Regardless of the city and customs, it is safe to say that in every Tango community, the man appears in front of the woman for a dance. Whether it be by cabeceo – where the woman waits at her seat until the man arrives in front of her in order to avoid any mistaken acceptances – or by direct verbal invitation at the woman’s seat, the man has made the trek to the woman’s location. How nice and brave of him to have done so!
What ensues may or may not be a delightful dance. Perhaps both of you cannot wait for the songs to be over. On the other hand, you may be experiencing a wonderful embrace while moving delightfully to the music. The last song of the tanda will end, you will thank each other, and then the leader will leave the follower high and dry on the dance floor to find her own way back to her seat. What?!

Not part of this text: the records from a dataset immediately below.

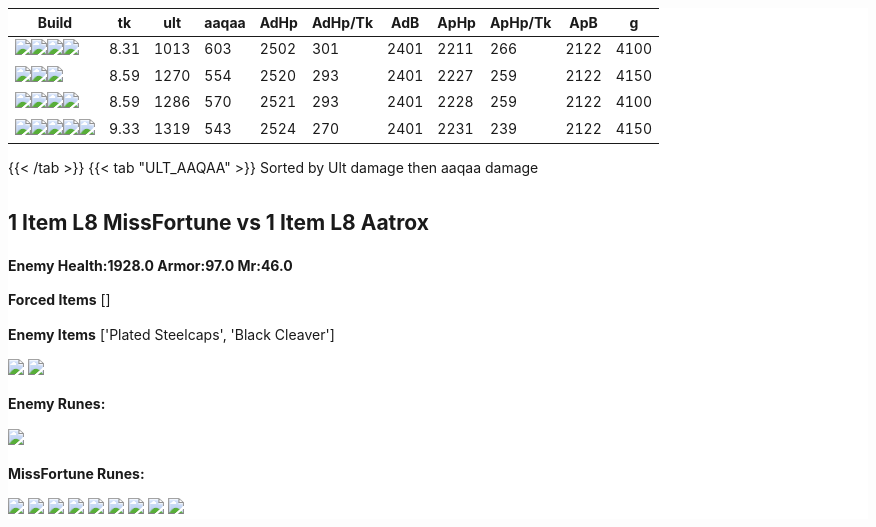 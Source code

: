 



 Build |tk|ult|aaqaa|AdHp|AdHp/Tk|AdB|ApHp|ApHp/Tk|ApB|g
-|-|-|-|-|-|-|-|-|-|-
![](/item/3124.png)![](/item/1001.png)![](/item/1055.png)![](/item/1036.png)|8.31|1013|603|2502|301|2401|2211|266|2122|4100
![](/item/3031.png)![](/item/1001.png)![](/item/1055.png)|8.59|1270|554|2520|293|2401|2227|259|2122|4150
![](/item/3036.png)![](/item/1001.png)![](/item/1055.png)![](/item/1036.png)|8.59|1286|570|2521|293|2401|2228|259|2122|4100
![](/item/3142.png)![](/item/1001.png)![](/item/1055.png)![](/item/1036.png)![](/item/1036.png)|9.33|1319|543|2524|270|2401|2231|239|2122|4150
{{< /tab >}}
{{< tab "ULT_AAQAA" >}}
Sorted by Ult damage then aaqaa damage
## 1 Item L8 MissFortune vs 1 Item L8 Aatrox

**Enemy Health:1928.0 Armor:97.0 Mr:46.0**


**Forced Items** []








**Enemy Items** ['Plated Steelcaps', 'Black Cleaver']





![](/item/3047.png)
![](/item/3071.png)



**Enemy Runes:**





![](/StatMods/StatModsHealthScalingIcon.png)



**MissFortune Runes:**


![](/Styles/Precision/Conqueror/Conqueror.png)
![](/Styles/Precision/AbsorbLife/AbsorbLife.png)
![](/Styles/Precision/LegendBloodline/LegendBloodline.png)
![](/Styles/Precision/CutDown/CutDown.png)
![](/Styles/Sorcery/ManaflowBand/ManaflowBand.png)
![](/Styles/Sorcery/GatheringStorm/GatheringStorm.png)
![](/StatMods/StatModsAdaptiveForceIcon.png)
![](/StatMods/StatModsAdaptiveForceIcon.png)
![](/StatMods/StatModsHealthScalingIcon.png)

How has the simple tradition of walking a woman back to her seat after a dance – which exists in many countries around the world – not made its way into North American Tango culture? Although we assume it did exist in the past with other dances, it no longer exists in our ultra modern society (sarcasm). Being from Finland, Jorge has never known to do any differently until we began Tango in Canada. Besides observing how men leave their partner from any place on the dance floor, Jorge has actually had difficulty bringing women back to their seats. Some women are so used to the complete lack of gentlemanly courtesy that they are virtually running off the dance floor after the tanda, leaving Jorge to follow in their wake. The expression “Wham bam thank you ma’am” feels very appropriate here.
Men, after sharing your body, mind, and spirit with your Tango partner, have the decency to walk women back to their seats. If you haven’t already been practicing this concept or it doesn’t exist in your community, now is the time to start!
Women, after sharing your body, mind, and spirit with your Tango partner, have the decency to allow men to walk you back to your seats.